A BORING NOTE FOR STICKLERS: In this article I use the term ‘Roma’ to describe a wide variety of people, nationalities and cultures. By using Roma, I mean to refer to traditional traveller communities known as ‘Romani’ such as Tsiganes, Manouches etc. but I also want to talk about new immigrants from Eastern Europe who have found themselves living in precarious conditions. I’ve grouped them together not only for ease of writing but also because the media discourse tends not to differentiate between communities, and I want to talk about our treatment of all the groups encompassed under what we term as ‘traveller’. The children I mention in this article were of Manouche origin.
In the playground of a rural French Catholic school there is a group of four children who are visibly separated from the rest. It is easy to spot them; not only because they are standing in a huddle in the corner, watching the others rush around, but they are also the only nine children in the whole playground who are not white. In the harsh December air, the other children wear coats and hats but these four wear only jumpers and are shivering from the cold. But the real reason why these nine children are so noticeable is because they are Roma children, and the only Roma children in a school of roughly 500. The bell rings and kids begin filing up to re-enter the classrooms. But the nine are led back into a separate classroom, reluctantly trailing after me
“Ready to continue lessons?” I ask.
One of the girls, a 13 year old, says, “I hate school.”
This sullen remark stops me in my tracks. Many children- myself included-have uttered the same sentiments at least once in their lives, normally when the alarm rings on a Monday morning at 7am. But this seemed different; it was not a moan or a whine, it was a cold, hard fact.
There has been much media attention across the whole of Europe over the issue of Roma communities. Last year, the case of a young girl known as ‘Maria’ suspected of being kidnapped by a Roma family in Greece made international headlines. The tensions in Sheffield over ‘gangs’ of Roma children out late at night has been in the BBC’s limelight for some time now. It can’t be denied that much of this publicity is negative and it seems much of the blame is being placed with the Roma people themselves. In France, the interior minister Manuel Valls has told Romas to return to their country” because they do not respect the customs of French life. In England, Nick Clegg has argued that Romas must be “sensitive” to the English culture. David Blunkett has also argued that there must be a change in “behaviour and culture of the incoming community” before the situation implodes.
What strikes me as bizarre is, despite the numerous calls for Roma people to make the effort to integrate themselves, there has been little attention what can be done concerning our behaviour and our culture in Western Europe. How can we call for Romas to be integrated into our society, when we bar them at every step of the way? At the school I work at, the nine Roma children are subject to constant scrutiny. Parents have written in to the Headmaster, stopping the children attending class with the others. Now they must spend all day with me and a specialist teacher. My job has turned from assistant teacher to constant bodyguard, who must stay close to them at all times – even when they go to the toilet. In the playground, the other children do not talk to them. One of the older kids did some work experience earlier in the year with the school kitchen; when parents learnt a Roma would be handling their children’s meals, there were a multitude of complaints and some children refused to eat the food.

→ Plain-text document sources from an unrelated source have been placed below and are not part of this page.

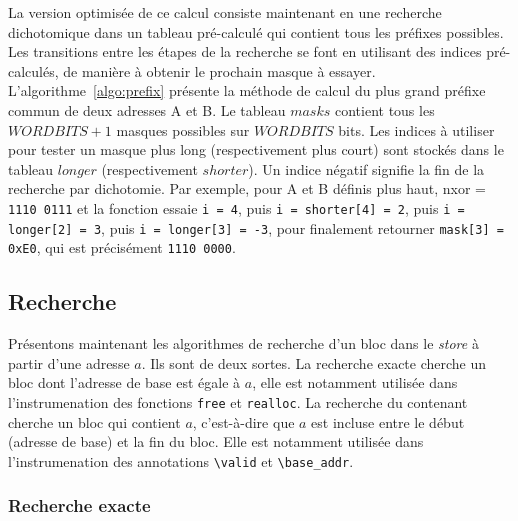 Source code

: La version optimisée de ce calcul consiste maintenant en une recherche
dichotomique dans un tableau pré-calculé qui contient tous les préfixes
possibles.
Les transitions entre les étapes de la recherche se font en utilisant des
indices pré-calculés, de manière à obtenir le prochain masque à essayer.
L'algorithme~\ref{algo:prefix} présente la méthode de calcul du plus grand
préfixe commun de deux adresses A et B.
Le tableau $masks$ contient tous les $WORDBITS+1$ masques possibles sur
$WORDBITS$ bits.
Les indices à utiliser pour tester un masque plus long (respectivement plus
court) sont stockés dans le tableau $longer$ (respectivement $shorter$).
Un indice négatif signifie la fin de la recherche par dichotomie.
Par exemple, pour A et B définis plus haut, nxor = \texttt{1110\,0111}
et la fonction essaie \lstinline'i = 4', puis \lstinline'i = shorter[4] = 2',
puis \lstinline'i = longer[2] = 3', puis \lstinline'i = longer[3] = -3', pour
finalement retourner \lstinline'mask[3] = 0xE0', qui
est précisément \texttt{1110\,0000}.


\subsection{Recherche}

Présentons maintenant les algorithmes de recherche d'un bloc dans le
\textit{store} à partir d'une adresse $a$.
Ils sont de deux sortes.
La recherche exacte cherche un bloc dont l'adresse de base est égale à $a$, elle
est notamment utilisée dans l'instrumenation des fonctions \lstinline'free' et
\lstinline'realloc'.
La recherche du contenant cherche un bloc qui contient $a$, c'est-à-dire que
$a$ est incluse entre le début (adresse de base) et la fin du bloc.
Elle est notamment utilisée dans l'instrumenation des annotations
\lstinline'\valid' et \lstinline'\base_addr'.

\subsubsection*{Recherche exacte}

Across the whole of Western Europe there seems to be a similar pattern. Roma communities are being systematically raided and forcibly deported by French police. Earlier this year in Lyon, a group of Roma children were stopped attending their school by protesting parents and instead had to have lessons at the local police station. In Greece, Romas have accused the media of vilifying their communities and the case of ‘Maria’ demonstrated the international prejudices against Roma communities. In Germany, there is a deep concern over the supposed wave of Roma communities that will flood Europe in the near future.
And we in England are in danger of heading the same way. The inflammatory comments of former home secretary David Blunkett and the sensationalist stories released in the press over the Sheffield case ignore much of the excellent progress that is occurring within England. Recent reports from the pilot project ‘from segregation to inclusion: Roma children in the UK’ and the Romani project in Manchester have demonstrated that the biggest problem concerning the education of Roma children is the discrimination they face in school – not a bad attitude or high absences as many would have thought. When we look at Spain, as well, it is clear that the problem does not just lie with new immigrants. Spain’s Roma integration policy has been startling successful, and its no surprise that much of it focusses on education.
When I think of all this, it is not much wonder that my 13 year pupil doesn’t want to attend an 8 hour day where she is institutionally ostracised by the very people who are meant to be giving her a basic right of education. In a school where no other child talks or plays with her, and she must spend the whole day with a foreign white 22 year old teacher, it’s not a surprise that it is an effort to get her to engage in her lessons and relish her education. If we’re not ensuring that Romas are integrated into our schools in Europe, how will they ever become integrated into our society? Can we legitimately expect Roma communities to even want to be part of our culture when they face such racism and discrimination from every facet of our society? I am sure that if my pupils were allowed to integrate with their classmates, learn a variety of topics and be trusted as other students are, then they would not ‘hate’ school. And I’m sure that many Roma communities would be more willing and able to access our lifestyle and culture if they were given the same opportunities as someone who lives between four walls of brick.
Many Roma peoples come here to find work, and find a better life. Yes, their customs are different from ours and, yes, this will lead to certain tensions. But in order to integrate Roma communities into our life, we must make the first step. And that first step can be in our schools.